Is it possible to create a new development that will leverage the site’s South Bay location, access to Los Angeles International Airport, the ports of Long Beach and Los Angeles, connectivity to the Los Angeles freeway network, academic and knowledge infrastructure (USC, UCLA, CalTech, CSU, UCI, Art Center, community colleges, etc.) and the high concentration of Japanese companies and the Japanese American community?

Should there be a new focus on technology and “big data,” such a telemetrics, or the data generated by the millions of vehicles on the road today, or industrial-focused technology (e.g. SpaceEx in Hawthorne) versus Internet-based firms, such as Google and others located in the new “Silicon Beach” of Santa Monica and the Westside?

The challenge for both Toyota and the City of Torrance will require a new and improved working relationship, one that should engage the policymakers at Torrance City Hall, in Sacramento and the County of Los Angeles as well as the Toyota senior executives both in the United States and Japan, as well as the government of Japan.

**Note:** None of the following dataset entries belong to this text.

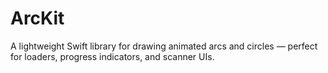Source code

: # ArcKit
A lightweight Swift library for drawing animated arcs and circles — perfect for loaders, progress indicators, and scanner UIs.
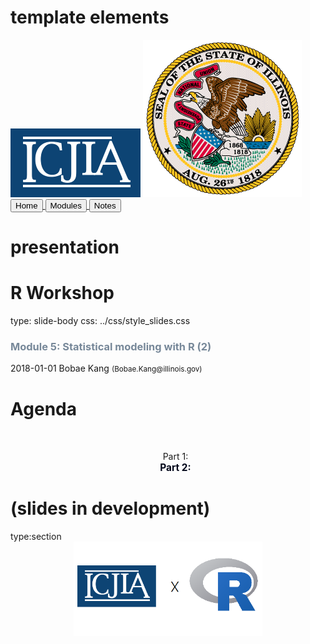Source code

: # template elements
<div class="header"></div>
<div class="footer"></div>
<img src="../images/icjia.png" class="logo"></img>
<img src="../images/il_seal.gif" class="seal"></img>
<div class="buttons">
<a href="../index.html">
  <button type="button">Home</button>
</a>
<a href="../modules.html">
  <button type="button">Modules</button>
</a>
<a href="../notes/module5_notes2.html">
  <button type="button">Notes</button>
</a>
</div>


# presentation
R Workshop
========================================================
type: slide-body
css: ../css/style_slides.css
<h3 style="color: #789">Module 5: Statistical modeling with R (2)</h3>  
2018-01-01  
Bobae Kang  
<small>(Bobae.Kang@illinois.gov)</small>  


Agenda
========================================================
<div style="text-align:center; margin-top:10%;">
<ul style="list-style: none">
<li>
  Part 1: </li>
<li style="color: #00061a; font-size: 1.1em; font-weight:700">
  Part 2: </li>
</div>


(slides in development)
========================================================
type:section
<img src="../images/icjia-x-r.png" title="plot of chunk unnamed-chunk-1" alt="plot of chunk unnamed-chunk-1" width="60%" style="display: block; margin: auto; box-shadow: none;" />

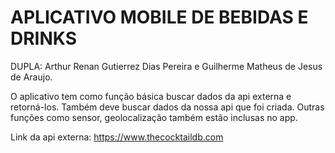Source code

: # APLICATIVO MOBILE DE BEBIDAS E DRINKS

DUPLA: Arthur Renan Gutierrez Dias Pereira e Guilherme Matheus de Jesus de Araujo.

O aplicativo tem como função básica buscar dados da api externa e retorná-los. 
Também deve buscar dados da nossa api que foi criada.
Outras funções como sensor, geolocalização também estão inclusas no app.

Link da api externa: https://www.thecocktaildb.com
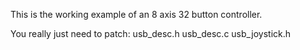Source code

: This is the working example of an 8 axis 32 button controller.

You really just need to patch:
usb_desc.h
usb_desc.c
usb_joystick.h
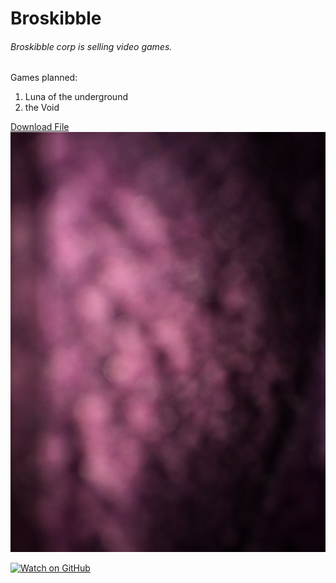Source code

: # **Broskibble**
###### *Broskibble corp is selling video games.*

  Games planned:
1. Luna of the underground
2. the Void

<a href="image.jpg">Download File</a>
![???](image.jpg "???")

[![Watch on GitHub](https://img.shields.io/github/watchers/jonsn0w/hyde.svg?style=social)](https://broskibble.github.io/Downloads/)
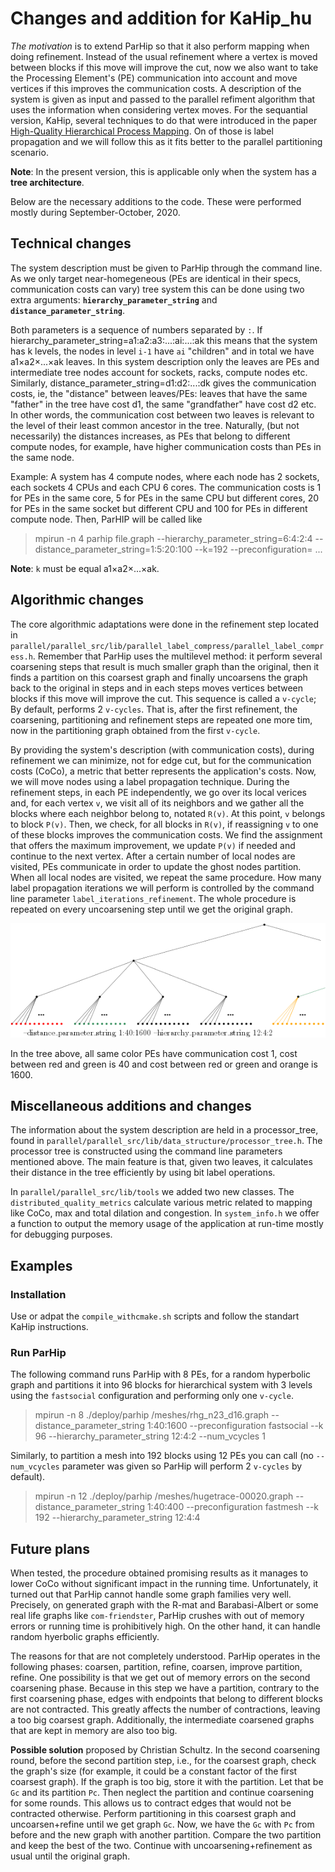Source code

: # Changes and addition for KaHip_hu

*The motivation* is to extend ParHip so that it also perform mapping when doing refinement. Instead of the usual refinement where a vertex is moved between blocks if this move will improve the cut, now we also want to take the Processing Element's (PE) communication into account and move vertices
if this improves the communication costs. A description of the system is given as input and passed to the parallel refiment algorithm that uses the information when considering vertex moves. 
For the sequantial version, KaHip, several techniques to do that were introduced in the 
paper [High-Quality Hierarchical Process Mapping](https://arxiv.org/pdf/2001.07134.pdf).
On of those is label propagation and we will follow this as it fits better to the 
parallel partitioning scenario.

**Note**: In the present version, this is applicable only when the system has a **tree architecture**.

Below are the necessary additions to the code. These were performed mostly during September-October, 2020.


## Technical changes

The system description must be given to ParHip through the command line. As we only target near-homegeneous (PEs are identical in their specs, communication costs can vary)
tree system this can be done using two extra arguments: **`hierarchy_parameter_string`** 
and **`distance_parameter_string`**. 

Both parameters is a sequence of numbers separated by `:`. 
If hierarchy_parameter_string=a1:a2:a3:...:ai:...:ak this means that the system has k levels, the nodes in level `i-1` have `ai` "children" and in total we have a1&times;a2&times;...&times;ak leaves. 
In this system description
only the leaves are PEs and intermediate tree nodes account for sockets, racks, compute nodes etc.
Similarly, distance_parameter_string=d1:d2:...:dk gives the communication costs, ie, the "distance"  between leaves/PEs: leaves that have the same "father" in the tree have cost d1, the same "grandfather" have cost d2 etc. In other words, the communication cost between two leaves is relevant to the level
of their least common ancestor in the tree. Naturally, (but not necessarily) the distances increases,
as PEs that belong to different compute nodes, for example, have higher communication costs 
than PEs in the same node.

Example: A system has 4 compute nodes, where each node has 2 sockets, each sockets 4 CPUs and each CPU 6 cores. The communication costs is 1 for PEs in the same core, 5 for PEs in the same CPU but different cores, 20 for PEs in the same socket but different CPU and 100 for PEs in different compute node.
Then, ParHIP will be called like 

>mpirun -n 4 parhip file.graph --hierarchy_parameter_string=6:4:2:4 --distance_parameter_string=1:5:20:100 --k=192 --preconfiguration= ...

**Note**: `k` must be equal a1&times;a2&times;...&times;ak.


## Algorithmic changes

The core algorithmic adaptations were done in the refinement step located in `parallel/parallel_src/lib/parallel_label_compress/parallel_label_compress.h`. Remember that ParHip uses the multilevel method:
it perform several coarsening steps that result is much smaller graph than the original, 
then it finds
a partition on this coarsest graph and finally uncoarsens the graph
back to the original in steps and in each steps moves vertices between blocks 
if this move will improve the cut. This sequence is called a `v-cycle`;
By default, performs 2 `v-cycles`.
That is, after the first refinement, the coarsening, partitioning and refinement steps are repeated
one more tim, now in the partitioning graph obtained from the first `v-cycle`.

By providing the system's description (with communication costs), during refinement we can minimize, not for edge cut, but for the communication costs (CoCo), a metric that better represents the application's costs. 
Now, we will move nodes using a label propagation technique.
During the refinement steps, in each PE independently, we go over its local verices and, for each vertex `v`,
we visit all of its neighbors and we 
gather all the blocks where each neighbor belong to, notated `R(v)`.
At this point, `v` belongs to block `P(v)`. Then, we check, for all blocks in `R(v)`, if reassigning
`v` to one of these blocks improves the communication costs. We find the assignment that offers the maximum improvement, we update `P(v)` if needed and continue to the next vertex.
After a certain number of local nodes are visited, PEs communicate in order to update the ghost nodes partition.
When all local nodes are visited, we repeat the same procedure. How many label propagation iterations
we will perform is controlled by the command line parameter `label_iterations_refinement`.
The whole procedure is repeated on every uncoarsening step until we get the original graph.

![PEcommTree](./img/PEcommTree.png)

In the tree above, all same color PEs have communication cost 1, cost between red and green
is 40 and cost between red or green and orange is 1600.


## Miscellaneous additions and changes

The information about the system description are held in a processor_tree, found in `parallel/parallel_src/lib/data_structure/processor_tree.h`. The processor tree is constructed 
using the command line parameters mentioned above. 
The main feature is that, given two leaves, it calculates their distance in the tree efficiently 
by using bit label operations.

In `parallel/parallel_src/lib/tools` we added two new classes. The `distributed_quality_metrics` 
calculate various metric related to mapping like CoCo, max and total dilation and congestion.
In `system_info.h` we offer a function to output the memory usage of the application at run-time 
mostly for debugging purposes.


## Examples

### Installation

Use or adpat the `compile_withcmake.sh` scripts and follow the standart KaHip instructions.

### Run ParHip

The following command runs ParHip with 8 PEs, for a random hyperbolic graph and partitions
it into 96 blocks for hierarchical system with 3 levels using the `fastsocial` configuration
and performing only one `v-cycle`.

>mpirun -n 8 ./deploy/parhip /meshes/rhg_n23_d16.graph --distance_parameter_string 1:40:1600 --preconfiguration fastsocial --k 96 --hierarchy_parameter_string 12:4:2 --num_vcycles 1

Similarly, to partition a mesh into 192 blocks using 12 PEs you can call (no `--num_vcycles` 
parameter was given so ParHip will perform 2 `v-cycles` by default).

>mpirun -n 12 ./deploy/parhip /meshes/hugetrace-00020.graph --distance_parameter_string 1:40:400 --preconfiguration fastmesh --k 192 --hierarchy_parameter_string 12:4:4


## Future plans

When tested, the procedure obtained promising results as it manages to lower CoCo 
without significant impact in the running time. Unfortunately, it turned out that ParHip cannot handle some graph families very well. Precisely, on generated graph with the R-mat and
Barabasi-Albert or some real life graphs like `com-friendster`, ParHip crushes with out of memory
errors or running time is prohibitively high. On the other hand, it can handle random
hyerbolic graphs efficiently.

The reasons for that are not completely understood. 
ParHip operates in the following phases: coarsen, partition, refine, coarsen, 
improve partition, refine.
One possibility is that we get out of memory errors on the second coarsening phase.
Because in this step we have a partition, contrary to the first coarsening phase,
edges with endpoints that belong to different blocks are not contracted. This greatly affects
the number of contractions, leaving a too big coarsest graph. Additionally, the intermediate
coarsened graphs that are kept in memory are also too big.

**Possible solution** proposed by Christian Schultz. In the second coarsening round, before
the second partition step, i.e., for the coarsest graph, check the graph's size (for example,
it could be a constant factor of the first coarsest graph). If the graph is too big,
store it with the partition. Let that be `Gc` and its partition `Pc`.
Then neglect the partition and continue coarsening for some rounds.
This allows us to contract edges that would not be contracted otherwise.
Perform partitioning in this coarsest graph and uncoarsen+refine until we get graph `Gc`.
Now, we have the `Gc` with `Pc` from before and the new graph with another partition.
Compare the two partition and keep the best of the two. Continue with uncoarsening+refinement
as usual until the original graph.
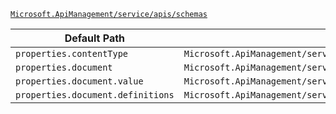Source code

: [`Microsoft.ApiManagement/service/apis/schemas`](https://docs.microsoft.com/en-us/azure/templates/microsoft.apimanagement/service/apis/schemas)

| Default Path | Alias |
|---|---|
| `properties.contentType` | `Microsoft.ApiManagement/service/apis/schemas/contentType` |
| `properties.document` | `Microsoft.ApiManagement/service/apis/schemas/document` |
| `properties.document.value` | `Microsoft.ApiManagement/service/apis/schemas/document.value` |
| `properties.document.definitions` | `Microsoft.ApiManagement/service/apis/schemas/document.definitions` |


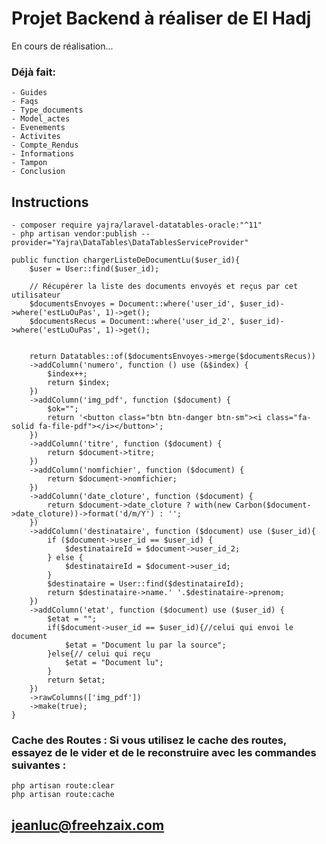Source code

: # Projet Backend à réaliser de El Hadj

En cours de réalisation...

### Déjà fait:
    - Guides
    - Faqs
    - Type_documents
    - Model_actes
    - Evenements
    - Activites
    - Compte_Rendus
    - Informations
    - Tampon
    - Conclusion

## Instructions
    - composer require yajra/laravel-datatables-oracle:"^11"
    - php artisan vendor:publish --provider="Yajra\DataTables\DataTablesServiceProvider"

<!-- DataTables -->
<link href="https://cdn.jsdelivr.net/npm/bootstrap@5.2.3/dist/css/bootstrap.min.css" rel="stylesheet" integrity="sha384-rbsA2VBKQhggwzxH7pPCaAqO46MgnOM80zW1RWuH61DGLwZJEdK2Kadq2F9CUG65" crossorigin="anonymous">
<script src="https://cdn.jsdelivr.net/npm/bootstrap@5.2.3/dist/js/bootstrap.bundle.min.js" integrity="sha384-kenU1KFdBIe4zVF0s0G1M5b4hcpxyD9F7jL+jjXkk+Q2h455rYXK/7HAuoJl+0I4" crossorigin="anonymous"></script>
<script src="https://code.jquery.com/jquery-3.6.1.min.js"></script>
<link  href="https://cdn.datatables.net/1.10.21/css/jquery.dataTables.min.css" rel="stylesheet">
<script src="https://cdn.datatables.net/1.10.21/js/jquery.dataTables.min.js"></script>



    public function chargerListeDeDocumentLu($user_id){
        $user = User::find($user_id);
        
        // Récupérer la liste des documents envoyés et reçus par cet utilisateur
        $documentsEnvoyes = Document::where('user_id', $user_id)->where('estLuOuPas', 1)->get();
        $documentsRecus = Document::where('user_id_2', $user_id)->where('estLuOuPas', 1)->get();

        
        return Datatables::of($documentsEnvoyes->merge($documentsRecus))
        ->addColumn('numero', function () use (&$index) {
            $index++;
            return $index;
        })
        ->addColumn('img_pdf', function ($document) {
            $ok="";
            return '<button class="btn btn-danger btn-sm"><i class="fa-solid fa-file-pdf"></i></button>';
        })
        ->addColumn('titre', function ($document) {
            return $document->titre;
        })
        ->addColumn('nomfichier', function ($document) {
            return $document->nomfichier;
        })
        ->addColumn('date_cloture', function ($document) {
            return $document->date_cloture ? with(new Carbon($document->date_cloture))->format('d/m/Y') : '';
        })
        ->addColumn('destinataire', function ($document) use ($user_id){
            if ($document->user_id == $user_id) {
                $destinataireId = $document->user_id_2;
            } else {
                $destinataireId = $document->user_id;
            }
            $destinataire = User::find($destinataireId);
            return $destinataire->name.' '.$destinataire->prenom;
        })
        ->addColumn('etat', function ($document) use ($user_id) { 
            $etat = "";
            if($document->user_id == $user_id){//celui qui envoi le document
                $etat = "Document lu par la source";
            }else{// celui qui reçu
                $etat = "Document lu";
            }
            return $etat;
        })
        ->rawColumns(['img_pdf'])
        ->make(true);
    }

### Cache des Routes : Si vous utilisez le cache des routes, essayez de le vider et de le reconstruire avec les commandes suivantes :

    php artisan route:clear
    php artisan route:cache

## jeanluc@freehzaix.com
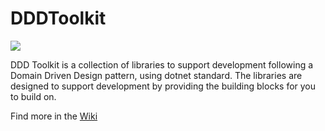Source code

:# DDDToolkit
[<img src="https://ninthlight.visualstudio.com/_apis/public/build/definitions/2a0b2dd5-5fb3-41e4-a3bb-09ae80277b94/6/badge"/>](https://ninthlight.visualstudio.com/2a0b2dd5-5fb3-41e4-a3bb-09ae80277b94/_build/index?definitionId=6)

DDD Toolkit is a collection of libraries to support development following a Domain Driven Design pattern, using dotnet standard. The libraries are designed to support development by providing the building blocks for you to build on.

Find more in the [Wiki](https://github.com/codepb/DDDToolkit/wiki)
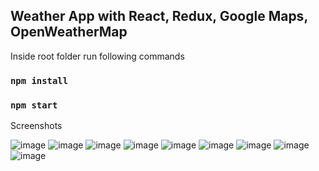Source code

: Weather App with React, Redux, Google Maps, OpenWeatherMap
--------------------------------
Inside root folder run following commands  
### `npm install`
### `npm start`

Screenshots  

![image](https://user-images.githubusercontent.com/32177766/109422791-2089a100-79ee-11eb-8119-2c5d4bd6a308.png)
![image](https://user-images.githubusercontent.com/32177766/109422798-241d2800-79ee-11eb-85dc-b093f00c176b.png)
![image](https://user-images.githubusercontent.com/32177766/109422814-2e3f2680-79ee-11eb-8368-94752a0899fd.png)
![image](https://user-images.githubusercontent.com/32177766/109422838-39925200-79ee-11eb-8992-fd8bf6ca0ac7.png)
![image](https://user-images.githubusercontent.com/32177766/109422846-40b96000-79ee-11eb-870d-a1ce0c62fe26.png)
![image](https://user-images.githubusercontent.com/32177766/109422848-44e57d80-79ee-11eb-9697-adffd1ae5d99.png)
![image](https://user-images.githubusercontent.com/32177766/109422853-4747d780-79ee-11eb-80c1-a69cb07b82eb.png)
![image](https://user-images.githubusercontent.com/32177766/109422864-4b73f500-79ee-11eb-92a1-259c231fea0c.png)
![image](https://user-images.githubusercontent.com/32177766/109422867-50d13f80-79ee-11eb-94c9-6a87c1cfb4fc.png)
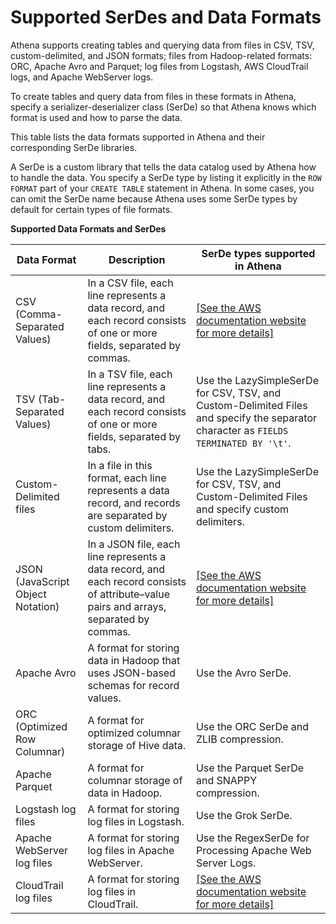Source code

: # Supported SerDes and Data Formats<a name="supported-format"></a>

Athena supports creating tables and querying data from files in CSV, TSV, custom\-delimited, and JSON formats; files from Hadoop\-related formats: ORC, Apache Avro and Parquet; log files from Logstash, AWS CloudTrail logs, and Apache WebServer logs\.

To create tables and query data from files in these formats in Athena, specify a serializer\-deserializer class \(SerDe\) so that Athena knows which format is used and how to parse the data\.

This table lists the data formats supported in Athena and their corresponding SerDe libraries\.

A SerDe is a custom library that tells the data catalog used by Athena how to handle the data\. You specify a SerDe type by listing it explicitly in the `ROW FORMAT` part of your `CREATE TABLE` statement in Athena\. In some cases, you can omit the SerDe name because Athena uses some SerDe types by default for certain types of file formats\.


**Supported Data Formats and SerDes**  

| Data Format | Description | SerDe types supported in Athena | 
| --- | --- | --- | 
|  CSV \(Comma\-Separated Values\)  |  In a CSV file, each line represents a data record, and each record consists of one or more fields, separated by commas\.  |  [\[See the AWS documentation website for more details\]](http://docs.aws.amazon.com/athena/latest/ug/supported-format.html)  | 
|  TSV \(Tab\-Separated Values\)  |  In a TSV file, each line represents a data record, and each record consists of one or more fields, separated by tabs\.  |  Use the LazySimpleSerDe for CSV, TSV, and Custom\-Delimited Files and specify the separator character as `FIELDS TERMINATED BY '\t'`\.  | 
|  Custom\-Delimited files  |  In a file in this format, each line represents a data record, and records are separated by custom delimiters\.  |  Use the LazySimpleSerDe for CSV, TSV, and Custom\-Delimited Files and specify custom delimiters\.  | 
|  JSON \(JavaScript Object Notation\)  |  In a JSON file, each line represents a data record, and each record consists of attribute–value pairs and arrays, separated by commas\.  |  [\[See the AWS documentation website for more details\]](http://docs.aws.amazon.com/athena/latest/ug/supported-format.html)  | 
|  Apache Avro  |  A format for storing data in Hadoop that uses JSON\-based schemas for record values\.  |  Use the Avro SerDe\.  | 
|  ORC \(Optimized Row Columnar\)  |  A format for optimized columnar storage of Hive data\.  |  Use the ORC SerDe and ZLIB compression\.  | 
|  Apache Parquet  |  A format for columnar storage of data in Hadoop\.  |  Use the Parquet SerDe and SNAPPY compression\.  | 
|  Logstash log files  |  A format for storing log files in Logstash\.  |  Use the Grok SerDe\.  | 
|  Apache WebServer log files  |  A format for storing log files in Apache WebServer\.  |  Use the RegexSerDe for Processing Apache Web Server Logs\.  | 
|  CloudTrail log files  |  A format for storing log files in CloudTrail\.  |  [\[See the AWS documentation website for more details\]](http://docs.aws.amazon.com/athena/latest/ug/supported-format.html)  | 

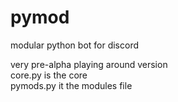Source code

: # pymod
modular python bot for discord  

very pre-alpha playing around version  
core.py is the core  
pymods.py it the modules file  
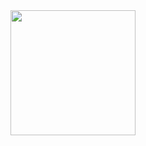 <div id="header" align="center">
  <img src="https://media.giphy.com/media/ropITlfdDUN88W58GY/giphy.gif" width="200"/>
</div>
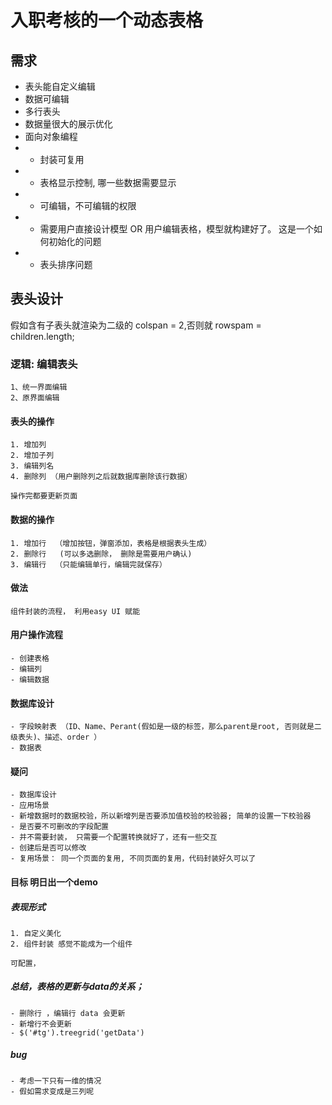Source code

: # 入职考核的一个动态表格

## 需求

- 表头能自定义编辑
- 数据可编辑
- 多行表头
- 数据量很大的展示优化
- 面向对象编程
- * 封装可复用
- * 表格显示控制, 哪一些数据需要显示
- * 可编辑，不可编辑的权限
- * 需要用户直接设计模型 OR 用户编辑表格，模型就构建好了。 这是一个如何初始化的问题
- * 表头排序问题

## 表头设计

假如含有子表头就渲染为二级的 colspan = 2,否则就 rowspam = children.length;

### 逻辑: 编辑表头 

    1、统一界面编辑
    2、原界面编辑

#### 表头的操作

    
    1. 增加列
    2. 增加子列
    3. 编辑列名
    4. 删除列 （用户删除列之后就数据库删除该行数据）
    
    操作完都要更新页面


#### 数据的操作

    1. 增加行  （增加按钮，弹窗添加，表格是根据表头生成）
    2. 删除行   (可以多选删除， 删除是需要用户确认)
    3. 编辑行  （只能编辑单行，编辑完就保存）

#### 做法

    组件封装的流程， 利用easy UI 赋能

#### 用户操作流程

    - 创建表格
    - 编辑列
    - 编辑数据

#### 数据库设计

    - 字段映射表 （ID、Name、Perant(假如是一级的标签，那么parent是root, 否则就是二级表头)、描述、order ）
    - 数据表  

####  疑问

    - 数据库设计
    - 应用场景
    - 新增数据时的数据校验，所以新增列是否要添加值校验的校验器; 简单的设置一下校验器
    - 是否要不可删改的字段配置
    - 并不需要封装， 只需要一个配置转换就好了，还有一些交互
    - 创建后是否可以修改
    - 复用场景： 同一个页面的复用, 不同页面的复用，代码封装好久可以了

#### 目标 明日出一个demo

##### 表现形式

    1. 自定义美化
    2. 组件封装 感觉不能成为一个组件

    可配置，

##### 总结，表格的更新与data的关系；
    - 删除行 ，编辑行 data 会更新
    - 新增行不会更新
    - $('#tg').treegrid('getData')

##### bug 
    - 考虑一下只有一维的情况
    - 假如需求变成是三列呢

The new mayor and council members will be sworn in on July 15 at Torrance City Hall. Those of us in the South Bay Japanese American business community, the Japan Business Association of Southern California and the Japan America Society of Southern California should encourage thoughtful and creative dialogue that will enhance the South Bay and Southern California’s business role in the U.S.-Japan relationship.

Jonathan Kaji is president of Kaji & Associates, a real estate firm based in Torrance. He served as the director of the State of California Office of Trade and Investment in Tokyo (1993-1999) and serves as a member of the Board of Governors for the Japanese American National Museum and the Little Tokyo Service Center. Opinions expressed are not necessarily those of The Rafu Shimpo.